## WHAT YOU HAVE TO DO
Count all lines holding "simulazioni" in the data below and say the number, nothing more.

## DATA EXCERPTS
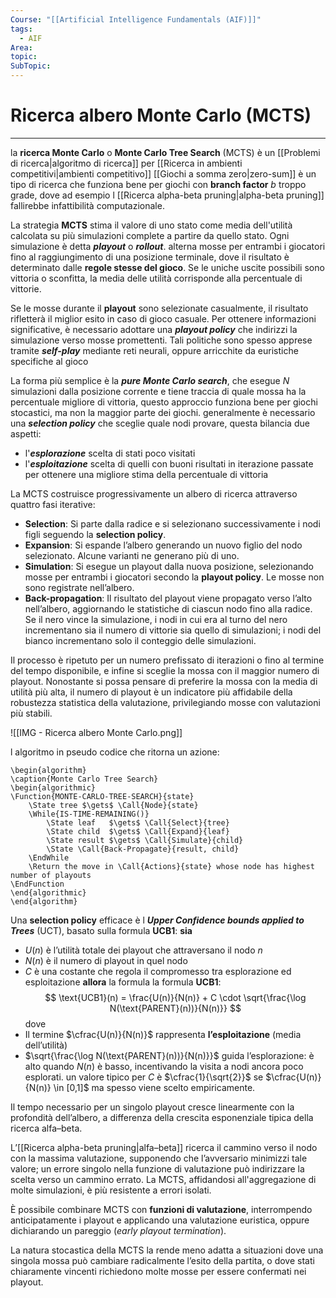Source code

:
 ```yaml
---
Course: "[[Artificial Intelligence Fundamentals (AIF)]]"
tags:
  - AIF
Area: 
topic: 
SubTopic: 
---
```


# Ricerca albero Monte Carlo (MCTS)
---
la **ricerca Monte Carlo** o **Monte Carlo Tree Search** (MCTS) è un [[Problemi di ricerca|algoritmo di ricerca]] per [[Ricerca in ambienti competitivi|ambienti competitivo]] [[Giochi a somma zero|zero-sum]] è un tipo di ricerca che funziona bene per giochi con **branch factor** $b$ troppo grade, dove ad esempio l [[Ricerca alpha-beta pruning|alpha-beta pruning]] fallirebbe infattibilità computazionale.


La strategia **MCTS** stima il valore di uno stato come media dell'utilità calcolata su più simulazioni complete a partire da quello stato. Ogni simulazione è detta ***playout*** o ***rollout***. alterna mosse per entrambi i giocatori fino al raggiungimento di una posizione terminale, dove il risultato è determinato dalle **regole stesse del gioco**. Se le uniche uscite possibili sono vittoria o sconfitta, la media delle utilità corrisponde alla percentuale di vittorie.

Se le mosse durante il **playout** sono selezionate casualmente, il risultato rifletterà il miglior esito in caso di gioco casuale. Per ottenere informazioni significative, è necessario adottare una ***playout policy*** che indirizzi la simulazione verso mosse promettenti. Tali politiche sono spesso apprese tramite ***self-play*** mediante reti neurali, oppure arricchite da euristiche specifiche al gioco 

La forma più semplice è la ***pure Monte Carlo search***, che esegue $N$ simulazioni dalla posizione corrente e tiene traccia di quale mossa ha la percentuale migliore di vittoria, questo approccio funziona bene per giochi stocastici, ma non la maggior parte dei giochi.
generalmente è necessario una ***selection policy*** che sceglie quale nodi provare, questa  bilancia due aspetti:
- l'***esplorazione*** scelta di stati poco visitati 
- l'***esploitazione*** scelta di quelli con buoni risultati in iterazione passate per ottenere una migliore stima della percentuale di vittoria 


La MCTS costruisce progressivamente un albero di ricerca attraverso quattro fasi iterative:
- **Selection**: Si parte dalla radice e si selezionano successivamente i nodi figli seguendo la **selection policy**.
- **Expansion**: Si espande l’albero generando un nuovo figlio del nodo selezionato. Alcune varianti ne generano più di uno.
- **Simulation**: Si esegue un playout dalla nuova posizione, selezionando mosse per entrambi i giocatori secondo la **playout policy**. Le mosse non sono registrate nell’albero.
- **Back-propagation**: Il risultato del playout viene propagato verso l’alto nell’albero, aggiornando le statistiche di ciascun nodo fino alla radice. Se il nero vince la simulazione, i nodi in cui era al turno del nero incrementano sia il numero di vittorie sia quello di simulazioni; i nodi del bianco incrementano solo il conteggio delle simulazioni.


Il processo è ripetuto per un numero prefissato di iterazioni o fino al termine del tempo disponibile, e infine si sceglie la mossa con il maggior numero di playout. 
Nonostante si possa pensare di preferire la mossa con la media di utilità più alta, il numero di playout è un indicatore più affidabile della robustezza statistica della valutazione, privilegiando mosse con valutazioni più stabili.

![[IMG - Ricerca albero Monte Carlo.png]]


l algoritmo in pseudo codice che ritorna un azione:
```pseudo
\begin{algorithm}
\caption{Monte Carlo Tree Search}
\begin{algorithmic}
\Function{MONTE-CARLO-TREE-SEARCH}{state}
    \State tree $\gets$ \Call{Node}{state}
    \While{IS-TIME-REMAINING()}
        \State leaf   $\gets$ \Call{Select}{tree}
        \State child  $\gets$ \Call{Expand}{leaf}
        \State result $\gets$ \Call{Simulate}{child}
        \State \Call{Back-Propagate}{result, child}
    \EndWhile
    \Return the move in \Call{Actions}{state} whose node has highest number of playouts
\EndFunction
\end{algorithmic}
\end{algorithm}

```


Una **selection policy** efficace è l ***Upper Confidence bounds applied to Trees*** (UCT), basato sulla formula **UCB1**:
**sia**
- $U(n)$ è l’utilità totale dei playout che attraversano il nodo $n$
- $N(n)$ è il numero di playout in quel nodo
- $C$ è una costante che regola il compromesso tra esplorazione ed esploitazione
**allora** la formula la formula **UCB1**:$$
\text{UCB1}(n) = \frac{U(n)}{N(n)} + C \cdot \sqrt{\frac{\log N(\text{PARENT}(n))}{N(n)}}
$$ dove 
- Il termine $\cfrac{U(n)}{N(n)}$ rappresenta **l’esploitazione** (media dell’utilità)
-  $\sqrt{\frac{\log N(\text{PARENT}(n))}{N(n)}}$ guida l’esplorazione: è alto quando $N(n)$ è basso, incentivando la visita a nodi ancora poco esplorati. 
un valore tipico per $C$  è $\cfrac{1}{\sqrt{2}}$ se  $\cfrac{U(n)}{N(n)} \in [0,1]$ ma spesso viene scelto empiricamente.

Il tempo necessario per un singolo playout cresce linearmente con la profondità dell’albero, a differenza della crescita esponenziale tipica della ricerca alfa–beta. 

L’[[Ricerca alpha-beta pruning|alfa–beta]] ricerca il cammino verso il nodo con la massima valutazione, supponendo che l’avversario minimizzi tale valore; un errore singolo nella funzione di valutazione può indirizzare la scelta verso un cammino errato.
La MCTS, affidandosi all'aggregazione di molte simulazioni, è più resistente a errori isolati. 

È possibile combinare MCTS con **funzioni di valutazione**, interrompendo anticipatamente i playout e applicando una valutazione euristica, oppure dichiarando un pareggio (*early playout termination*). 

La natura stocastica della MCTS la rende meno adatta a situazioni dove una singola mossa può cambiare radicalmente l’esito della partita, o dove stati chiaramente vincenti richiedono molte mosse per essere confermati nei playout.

==

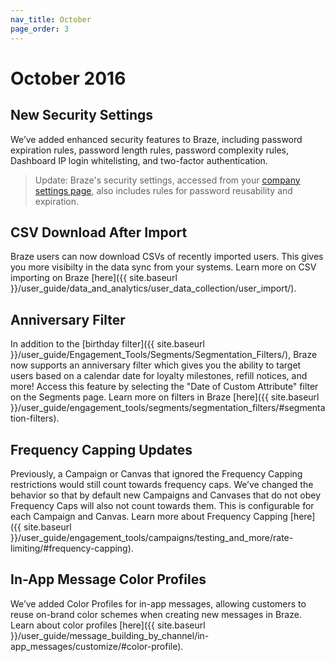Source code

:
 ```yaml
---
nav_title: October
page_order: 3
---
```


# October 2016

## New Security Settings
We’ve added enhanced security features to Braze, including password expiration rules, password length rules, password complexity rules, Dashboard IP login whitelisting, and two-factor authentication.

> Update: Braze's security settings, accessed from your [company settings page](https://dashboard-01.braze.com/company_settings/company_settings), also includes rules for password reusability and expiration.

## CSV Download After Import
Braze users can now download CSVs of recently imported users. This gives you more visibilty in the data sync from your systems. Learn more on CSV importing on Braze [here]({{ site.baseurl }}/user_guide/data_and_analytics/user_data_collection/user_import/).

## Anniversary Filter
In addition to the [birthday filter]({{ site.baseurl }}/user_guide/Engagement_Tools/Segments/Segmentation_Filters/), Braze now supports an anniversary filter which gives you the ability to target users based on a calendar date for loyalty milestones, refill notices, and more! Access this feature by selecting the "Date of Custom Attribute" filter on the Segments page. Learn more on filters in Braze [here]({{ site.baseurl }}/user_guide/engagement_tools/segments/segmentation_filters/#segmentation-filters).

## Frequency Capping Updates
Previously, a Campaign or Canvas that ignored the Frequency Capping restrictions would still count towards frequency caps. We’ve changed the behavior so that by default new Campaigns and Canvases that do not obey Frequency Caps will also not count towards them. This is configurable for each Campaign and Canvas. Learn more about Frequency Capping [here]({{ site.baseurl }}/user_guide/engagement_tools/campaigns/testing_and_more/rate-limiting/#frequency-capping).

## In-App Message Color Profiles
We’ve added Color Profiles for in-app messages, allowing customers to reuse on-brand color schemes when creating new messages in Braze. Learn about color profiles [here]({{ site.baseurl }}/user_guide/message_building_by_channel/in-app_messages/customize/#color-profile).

* * *

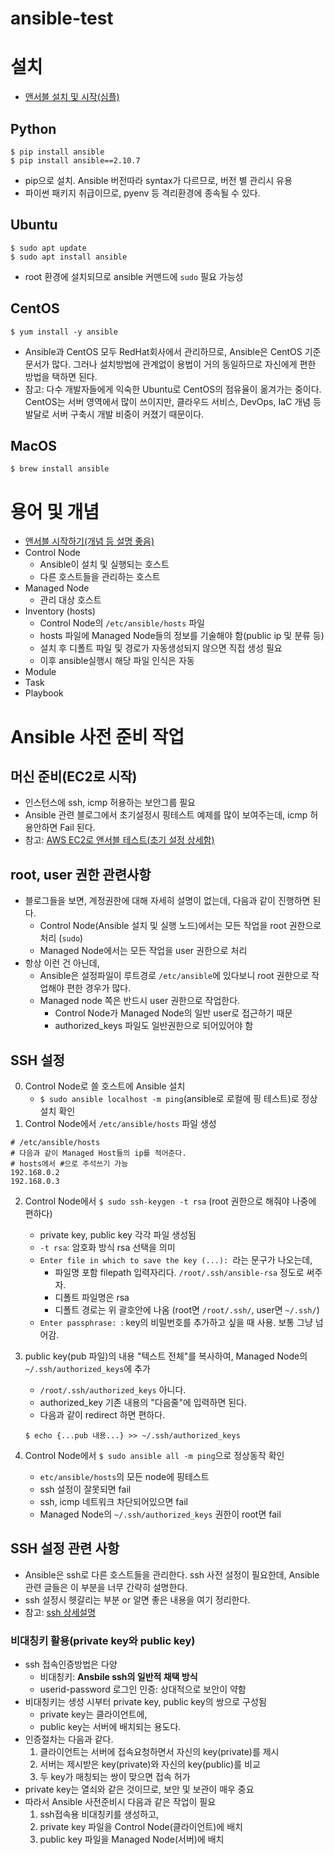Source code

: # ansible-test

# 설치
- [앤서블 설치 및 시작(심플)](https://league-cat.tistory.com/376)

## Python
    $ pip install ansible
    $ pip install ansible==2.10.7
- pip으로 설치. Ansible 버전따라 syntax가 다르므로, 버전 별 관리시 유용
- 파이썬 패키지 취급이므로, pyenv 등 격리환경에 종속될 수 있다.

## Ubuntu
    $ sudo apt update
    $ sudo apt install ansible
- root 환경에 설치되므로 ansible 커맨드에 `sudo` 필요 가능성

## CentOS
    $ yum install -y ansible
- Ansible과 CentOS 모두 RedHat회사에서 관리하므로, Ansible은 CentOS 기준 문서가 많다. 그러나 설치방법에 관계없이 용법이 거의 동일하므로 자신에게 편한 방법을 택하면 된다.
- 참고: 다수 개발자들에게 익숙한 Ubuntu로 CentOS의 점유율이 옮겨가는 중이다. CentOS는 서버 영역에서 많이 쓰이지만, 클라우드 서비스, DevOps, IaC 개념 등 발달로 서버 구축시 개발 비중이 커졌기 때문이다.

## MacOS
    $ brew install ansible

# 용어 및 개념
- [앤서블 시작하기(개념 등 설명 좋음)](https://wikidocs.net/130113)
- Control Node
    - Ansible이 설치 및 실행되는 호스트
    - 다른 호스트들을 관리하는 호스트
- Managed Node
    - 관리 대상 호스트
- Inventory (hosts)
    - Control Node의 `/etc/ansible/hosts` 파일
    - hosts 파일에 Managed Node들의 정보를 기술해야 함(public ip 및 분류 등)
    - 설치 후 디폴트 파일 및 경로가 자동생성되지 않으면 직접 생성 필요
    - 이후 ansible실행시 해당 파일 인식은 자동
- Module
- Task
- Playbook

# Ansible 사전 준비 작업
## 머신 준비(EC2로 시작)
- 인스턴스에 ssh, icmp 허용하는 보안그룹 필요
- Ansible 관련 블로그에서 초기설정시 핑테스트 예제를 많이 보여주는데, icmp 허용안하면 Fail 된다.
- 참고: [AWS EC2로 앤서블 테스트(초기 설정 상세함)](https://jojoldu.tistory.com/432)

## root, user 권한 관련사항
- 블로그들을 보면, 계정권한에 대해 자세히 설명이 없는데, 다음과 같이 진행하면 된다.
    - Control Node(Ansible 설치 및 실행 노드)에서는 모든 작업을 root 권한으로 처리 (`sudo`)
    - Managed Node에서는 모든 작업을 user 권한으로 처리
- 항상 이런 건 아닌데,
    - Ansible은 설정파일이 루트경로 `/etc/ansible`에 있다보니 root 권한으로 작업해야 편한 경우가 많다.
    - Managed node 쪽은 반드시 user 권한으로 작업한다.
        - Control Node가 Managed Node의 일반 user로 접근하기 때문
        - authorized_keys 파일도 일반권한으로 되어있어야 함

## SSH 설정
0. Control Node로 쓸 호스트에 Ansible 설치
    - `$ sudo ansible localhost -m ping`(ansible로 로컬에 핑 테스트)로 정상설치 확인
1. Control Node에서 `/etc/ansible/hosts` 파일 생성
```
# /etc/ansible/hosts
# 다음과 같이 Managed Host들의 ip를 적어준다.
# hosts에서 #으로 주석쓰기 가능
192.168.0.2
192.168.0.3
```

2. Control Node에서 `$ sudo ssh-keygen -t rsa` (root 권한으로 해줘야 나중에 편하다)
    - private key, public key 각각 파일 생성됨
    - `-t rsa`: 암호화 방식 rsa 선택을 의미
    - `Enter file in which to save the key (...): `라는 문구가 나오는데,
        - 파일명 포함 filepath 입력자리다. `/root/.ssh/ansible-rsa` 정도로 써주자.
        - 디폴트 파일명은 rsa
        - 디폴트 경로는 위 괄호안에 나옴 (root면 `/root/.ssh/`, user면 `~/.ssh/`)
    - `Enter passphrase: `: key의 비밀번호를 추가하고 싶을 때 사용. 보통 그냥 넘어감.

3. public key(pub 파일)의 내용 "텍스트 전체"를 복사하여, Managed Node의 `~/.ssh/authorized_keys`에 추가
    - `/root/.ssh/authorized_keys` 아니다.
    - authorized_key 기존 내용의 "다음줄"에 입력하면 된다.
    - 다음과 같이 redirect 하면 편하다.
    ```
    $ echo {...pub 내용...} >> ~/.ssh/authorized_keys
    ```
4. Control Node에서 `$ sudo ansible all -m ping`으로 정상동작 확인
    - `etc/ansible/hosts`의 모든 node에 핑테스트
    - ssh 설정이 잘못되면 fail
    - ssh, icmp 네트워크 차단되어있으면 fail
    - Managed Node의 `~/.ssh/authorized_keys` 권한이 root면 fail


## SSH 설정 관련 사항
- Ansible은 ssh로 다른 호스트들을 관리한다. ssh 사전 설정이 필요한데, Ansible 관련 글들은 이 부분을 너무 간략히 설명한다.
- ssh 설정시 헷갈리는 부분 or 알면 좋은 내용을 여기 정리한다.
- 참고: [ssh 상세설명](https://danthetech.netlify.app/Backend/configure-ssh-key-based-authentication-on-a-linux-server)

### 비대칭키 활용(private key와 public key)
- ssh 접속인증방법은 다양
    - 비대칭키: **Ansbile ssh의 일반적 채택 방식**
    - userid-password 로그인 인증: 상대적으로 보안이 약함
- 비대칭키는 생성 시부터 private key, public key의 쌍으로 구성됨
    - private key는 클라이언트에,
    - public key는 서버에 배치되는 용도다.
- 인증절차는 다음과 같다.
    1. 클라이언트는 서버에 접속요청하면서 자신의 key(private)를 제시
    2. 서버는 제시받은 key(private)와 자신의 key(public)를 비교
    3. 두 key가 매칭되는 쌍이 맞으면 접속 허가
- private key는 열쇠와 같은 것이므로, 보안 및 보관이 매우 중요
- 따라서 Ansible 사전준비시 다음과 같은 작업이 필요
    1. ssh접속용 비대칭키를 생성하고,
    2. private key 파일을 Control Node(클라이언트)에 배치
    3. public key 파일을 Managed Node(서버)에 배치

## SOLUTION
4